There are two ways to get content from Confluence Cloud: using a programming interface that is officially supported by Atlassian, and using internal interfaces.

Ideally, only officially supported interfaces are used; for Confluence Cloud, that would be the REST API.

Since this post exists, you might already guess where this is leading. Not every content is accessible using official ways.

Content that can only be migrated via workarounds

There are Confluence elements which cannot be accessed using officially documented interfaces (as the Confluence Cloud REST API would be one).

WikiTraccs tries to work around those limitations.

Here’s the list of (currently known) elements that need a workaround to be migrated:

  1. Jira issue lists
  2. Whiteboards

Let’s look at each of those.

Jira issue lists

WikiTraccs takes static snapshots of Jira issue lists so that the migrated SharePoint page contains a static issue table as well.

In Confluence Cloud the endpoint to do that conversion is not officially accessible (WikiTraccs issue #123).

WikiTraccs works around this limitation by using the same endpoint that Confluence uses when you work in the browser.

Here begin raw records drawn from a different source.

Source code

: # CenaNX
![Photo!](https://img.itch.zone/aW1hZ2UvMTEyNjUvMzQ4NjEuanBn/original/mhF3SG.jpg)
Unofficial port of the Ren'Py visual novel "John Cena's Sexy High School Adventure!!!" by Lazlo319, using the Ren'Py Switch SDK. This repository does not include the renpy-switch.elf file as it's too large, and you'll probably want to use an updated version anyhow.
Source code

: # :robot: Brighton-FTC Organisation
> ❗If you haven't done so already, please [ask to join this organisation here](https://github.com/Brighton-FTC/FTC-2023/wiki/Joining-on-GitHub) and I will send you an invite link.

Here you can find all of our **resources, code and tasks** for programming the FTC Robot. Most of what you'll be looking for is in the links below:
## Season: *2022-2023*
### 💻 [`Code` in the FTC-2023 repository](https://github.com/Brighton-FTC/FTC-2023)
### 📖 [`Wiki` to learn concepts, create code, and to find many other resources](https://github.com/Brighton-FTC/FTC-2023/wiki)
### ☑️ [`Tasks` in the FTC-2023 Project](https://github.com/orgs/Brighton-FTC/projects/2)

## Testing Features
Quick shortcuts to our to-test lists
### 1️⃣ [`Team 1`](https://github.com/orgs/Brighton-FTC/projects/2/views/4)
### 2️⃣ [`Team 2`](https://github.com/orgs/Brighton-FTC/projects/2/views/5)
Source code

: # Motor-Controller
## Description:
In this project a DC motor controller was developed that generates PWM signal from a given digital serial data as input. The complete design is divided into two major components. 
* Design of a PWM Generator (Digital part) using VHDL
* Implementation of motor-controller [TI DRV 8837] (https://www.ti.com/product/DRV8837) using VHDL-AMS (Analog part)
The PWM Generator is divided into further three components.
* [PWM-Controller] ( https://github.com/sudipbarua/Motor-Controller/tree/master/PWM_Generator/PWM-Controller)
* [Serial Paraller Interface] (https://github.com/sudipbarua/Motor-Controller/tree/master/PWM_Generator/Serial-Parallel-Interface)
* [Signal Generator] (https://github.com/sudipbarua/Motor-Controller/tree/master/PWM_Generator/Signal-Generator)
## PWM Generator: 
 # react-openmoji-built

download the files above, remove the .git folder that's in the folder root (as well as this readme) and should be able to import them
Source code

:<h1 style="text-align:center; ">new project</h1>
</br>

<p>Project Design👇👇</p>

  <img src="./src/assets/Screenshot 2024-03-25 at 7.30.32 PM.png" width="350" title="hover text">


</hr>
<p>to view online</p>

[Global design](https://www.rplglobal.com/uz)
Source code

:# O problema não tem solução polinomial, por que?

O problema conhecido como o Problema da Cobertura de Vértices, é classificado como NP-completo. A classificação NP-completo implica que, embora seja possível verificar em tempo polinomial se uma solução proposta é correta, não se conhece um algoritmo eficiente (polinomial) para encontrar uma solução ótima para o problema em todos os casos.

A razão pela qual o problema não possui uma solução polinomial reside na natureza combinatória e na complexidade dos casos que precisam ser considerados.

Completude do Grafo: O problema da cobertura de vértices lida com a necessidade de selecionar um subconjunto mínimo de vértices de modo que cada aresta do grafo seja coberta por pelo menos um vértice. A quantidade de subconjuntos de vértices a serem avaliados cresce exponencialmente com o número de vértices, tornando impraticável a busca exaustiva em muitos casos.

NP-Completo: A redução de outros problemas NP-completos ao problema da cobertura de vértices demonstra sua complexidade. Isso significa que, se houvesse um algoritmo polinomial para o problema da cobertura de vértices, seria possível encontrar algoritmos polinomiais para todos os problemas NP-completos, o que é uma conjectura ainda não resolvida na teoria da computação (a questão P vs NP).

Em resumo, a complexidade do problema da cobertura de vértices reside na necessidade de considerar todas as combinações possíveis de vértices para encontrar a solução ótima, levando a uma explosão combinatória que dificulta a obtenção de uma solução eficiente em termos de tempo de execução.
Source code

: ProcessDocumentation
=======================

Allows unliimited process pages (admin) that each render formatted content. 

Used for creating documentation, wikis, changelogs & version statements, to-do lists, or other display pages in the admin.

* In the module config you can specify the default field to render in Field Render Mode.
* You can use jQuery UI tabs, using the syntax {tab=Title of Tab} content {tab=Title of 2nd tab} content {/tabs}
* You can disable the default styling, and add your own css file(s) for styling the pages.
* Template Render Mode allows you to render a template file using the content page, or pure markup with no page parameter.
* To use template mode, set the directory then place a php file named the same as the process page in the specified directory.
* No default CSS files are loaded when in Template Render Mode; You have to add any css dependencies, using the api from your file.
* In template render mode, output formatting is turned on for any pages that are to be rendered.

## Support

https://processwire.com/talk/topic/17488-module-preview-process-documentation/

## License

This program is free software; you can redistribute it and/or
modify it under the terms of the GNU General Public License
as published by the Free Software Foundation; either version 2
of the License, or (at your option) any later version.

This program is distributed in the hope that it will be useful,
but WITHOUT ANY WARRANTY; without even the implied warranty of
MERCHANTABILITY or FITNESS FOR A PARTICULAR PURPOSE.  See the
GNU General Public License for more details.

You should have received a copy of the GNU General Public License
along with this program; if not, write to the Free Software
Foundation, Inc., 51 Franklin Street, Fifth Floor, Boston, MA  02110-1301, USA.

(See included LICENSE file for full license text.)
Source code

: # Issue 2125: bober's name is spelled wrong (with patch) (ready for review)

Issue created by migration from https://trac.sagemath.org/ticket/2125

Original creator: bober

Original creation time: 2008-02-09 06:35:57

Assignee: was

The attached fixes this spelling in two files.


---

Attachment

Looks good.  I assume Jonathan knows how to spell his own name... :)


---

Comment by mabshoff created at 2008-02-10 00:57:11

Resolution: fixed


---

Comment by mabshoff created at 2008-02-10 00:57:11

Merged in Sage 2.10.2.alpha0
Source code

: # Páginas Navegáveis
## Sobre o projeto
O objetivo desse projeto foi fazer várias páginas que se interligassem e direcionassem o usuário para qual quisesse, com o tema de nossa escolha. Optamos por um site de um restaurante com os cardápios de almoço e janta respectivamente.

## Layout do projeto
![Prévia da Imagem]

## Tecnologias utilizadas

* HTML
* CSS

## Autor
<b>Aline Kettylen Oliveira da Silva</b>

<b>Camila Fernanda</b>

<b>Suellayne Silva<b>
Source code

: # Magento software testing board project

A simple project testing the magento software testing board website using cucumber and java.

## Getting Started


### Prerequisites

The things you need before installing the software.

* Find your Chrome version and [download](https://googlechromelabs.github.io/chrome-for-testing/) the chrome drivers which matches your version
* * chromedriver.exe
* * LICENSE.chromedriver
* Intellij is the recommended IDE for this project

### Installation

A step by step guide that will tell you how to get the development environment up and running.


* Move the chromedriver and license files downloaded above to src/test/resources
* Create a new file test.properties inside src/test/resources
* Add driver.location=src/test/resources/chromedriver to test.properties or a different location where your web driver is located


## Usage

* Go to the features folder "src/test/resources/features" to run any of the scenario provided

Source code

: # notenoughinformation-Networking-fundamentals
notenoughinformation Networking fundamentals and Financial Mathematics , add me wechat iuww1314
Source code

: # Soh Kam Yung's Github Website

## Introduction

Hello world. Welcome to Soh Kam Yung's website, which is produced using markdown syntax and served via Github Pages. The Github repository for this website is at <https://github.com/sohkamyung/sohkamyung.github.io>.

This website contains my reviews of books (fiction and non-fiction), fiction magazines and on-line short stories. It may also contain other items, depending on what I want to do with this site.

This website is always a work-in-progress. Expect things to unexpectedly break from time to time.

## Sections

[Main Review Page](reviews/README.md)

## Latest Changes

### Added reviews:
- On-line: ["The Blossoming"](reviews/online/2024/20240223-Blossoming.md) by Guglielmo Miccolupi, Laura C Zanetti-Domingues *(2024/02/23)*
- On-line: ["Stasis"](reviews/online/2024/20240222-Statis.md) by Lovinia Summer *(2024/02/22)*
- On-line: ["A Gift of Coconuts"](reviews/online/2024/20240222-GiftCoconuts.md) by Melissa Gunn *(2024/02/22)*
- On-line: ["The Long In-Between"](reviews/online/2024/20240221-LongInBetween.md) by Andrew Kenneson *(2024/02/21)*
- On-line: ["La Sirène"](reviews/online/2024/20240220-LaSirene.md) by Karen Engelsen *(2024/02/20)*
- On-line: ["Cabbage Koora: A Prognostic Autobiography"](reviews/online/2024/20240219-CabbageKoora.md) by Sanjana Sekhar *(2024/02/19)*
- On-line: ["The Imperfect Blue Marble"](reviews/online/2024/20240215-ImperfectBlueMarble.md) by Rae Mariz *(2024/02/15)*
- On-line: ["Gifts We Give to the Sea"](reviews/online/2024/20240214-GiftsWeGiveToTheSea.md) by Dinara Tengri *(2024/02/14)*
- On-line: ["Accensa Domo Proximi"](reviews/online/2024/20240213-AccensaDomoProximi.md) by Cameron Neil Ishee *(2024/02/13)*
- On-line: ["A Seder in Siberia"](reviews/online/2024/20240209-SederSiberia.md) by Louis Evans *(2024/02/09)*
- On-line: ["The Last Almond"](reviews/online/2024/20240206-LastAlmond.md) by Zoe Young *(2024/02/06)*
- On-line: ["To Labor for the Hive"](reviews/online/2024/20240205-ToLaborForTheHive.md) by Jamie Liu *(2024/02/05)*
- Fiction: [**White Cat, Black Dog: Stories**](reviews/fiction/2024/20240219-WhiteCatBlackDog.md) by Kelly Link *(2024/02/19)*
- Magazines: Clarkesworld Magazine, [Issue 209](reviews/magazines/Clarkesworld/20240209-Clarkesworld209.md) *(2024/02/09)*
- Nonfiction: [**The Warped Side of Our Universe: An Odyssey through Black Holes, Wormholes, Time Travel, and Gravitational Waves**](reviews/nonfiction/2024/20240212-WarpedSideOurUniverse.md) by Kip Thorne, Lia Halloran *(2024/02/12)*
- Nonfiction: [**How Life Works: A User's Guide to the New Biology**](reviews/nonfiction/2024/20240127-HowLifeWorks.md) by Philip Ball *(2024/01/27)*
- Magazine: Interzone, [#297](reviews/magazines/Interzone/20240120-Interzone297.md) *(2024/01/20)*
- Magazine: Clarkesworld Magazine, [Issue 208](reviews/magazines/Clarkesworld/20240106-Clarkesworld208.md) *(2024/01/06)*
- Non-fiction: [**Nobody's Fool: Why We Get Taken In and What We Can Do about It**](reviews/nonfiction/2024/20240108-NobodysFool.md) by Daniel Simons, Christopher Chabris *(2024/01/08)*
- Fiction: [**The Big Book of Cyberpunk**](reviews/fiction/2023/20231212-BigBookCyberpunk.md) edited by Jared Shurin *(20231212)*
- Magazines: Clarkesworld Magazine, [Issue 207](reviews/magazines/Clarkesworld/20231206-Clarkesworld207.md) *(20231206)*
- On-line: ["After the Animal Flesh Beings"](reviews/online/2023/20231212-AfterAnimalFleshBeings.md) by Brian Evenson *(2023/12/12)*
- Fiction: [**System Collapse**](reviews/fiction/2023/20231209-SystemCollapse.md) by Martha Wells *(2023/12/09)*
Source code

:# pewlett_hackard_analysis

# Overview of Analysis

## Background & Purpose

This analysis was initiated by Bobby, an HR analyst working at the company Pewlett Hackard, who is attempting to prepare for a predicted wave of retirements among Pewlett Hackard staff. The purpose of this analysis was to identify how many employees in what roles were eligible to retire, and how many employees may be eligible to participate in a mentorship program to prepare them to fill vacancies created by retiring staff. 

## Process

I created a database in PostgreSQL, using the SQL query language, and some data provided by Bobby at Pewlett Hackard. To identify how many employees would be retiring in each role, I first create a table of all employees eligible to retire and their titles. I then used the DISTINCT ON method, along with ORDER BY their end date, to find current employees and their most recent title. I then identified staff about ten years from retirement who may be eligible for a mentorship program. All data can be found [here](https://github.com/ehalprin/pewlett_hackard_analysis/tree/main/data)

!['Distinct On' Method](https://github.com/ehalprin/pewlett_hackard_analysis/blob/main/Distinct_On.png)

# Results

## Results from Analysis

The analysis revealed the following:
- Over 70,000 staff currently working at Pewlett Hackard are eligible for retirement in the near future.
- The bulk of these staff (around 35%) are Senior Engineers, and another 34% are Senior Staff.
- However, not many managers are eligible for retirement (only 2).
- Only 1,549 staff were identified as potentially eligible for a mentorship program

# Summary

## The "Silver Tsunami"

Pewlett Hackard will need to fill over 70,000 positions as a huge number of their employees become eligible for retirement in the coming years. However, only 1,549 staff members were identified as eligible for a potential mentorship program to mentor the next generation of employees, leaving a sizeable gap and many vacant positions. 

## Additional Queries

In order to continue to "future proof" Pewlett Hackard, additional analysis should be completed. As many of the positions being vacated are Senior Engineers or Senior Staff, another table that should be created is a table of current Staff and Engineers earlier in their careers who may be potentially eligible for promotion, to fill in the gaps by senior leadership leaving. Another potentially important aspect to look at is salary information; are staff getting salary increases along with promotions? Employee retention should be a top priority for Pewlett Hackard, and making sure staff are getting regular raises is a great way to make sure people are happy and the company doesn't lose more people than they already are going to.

Prerequisite: This workaround is only available to WikiTraccs when using Interactive Login. It is not supported when using API tokens or Anonymous access.

Whiteboards

Read this blog post to learn how WikiTraccs works around the missing Confluence Cloud export functionality at the ramifications: Migrating Confluence Cloud Whiteboards

Closing notes

WikiTraccs uses workarounds to migrate content that otherwise is not accessible to apps via official Atlassian interfaces.

Those workarounds are based on internal interfaces and they might break at any time since Atlassian is not required to announce changes. So, it might happen that a workaround stops working temporarily, might require a WikiTraccs update, or might stop working at all. There is nothing that can be done about that, apart from lobbying for Atlassian to provide proper interfaces for exporting all content.

WikiTraccs uses workarounds exclusively for content that otherwise would not be accessible at all and would thus be missing in migrated pages.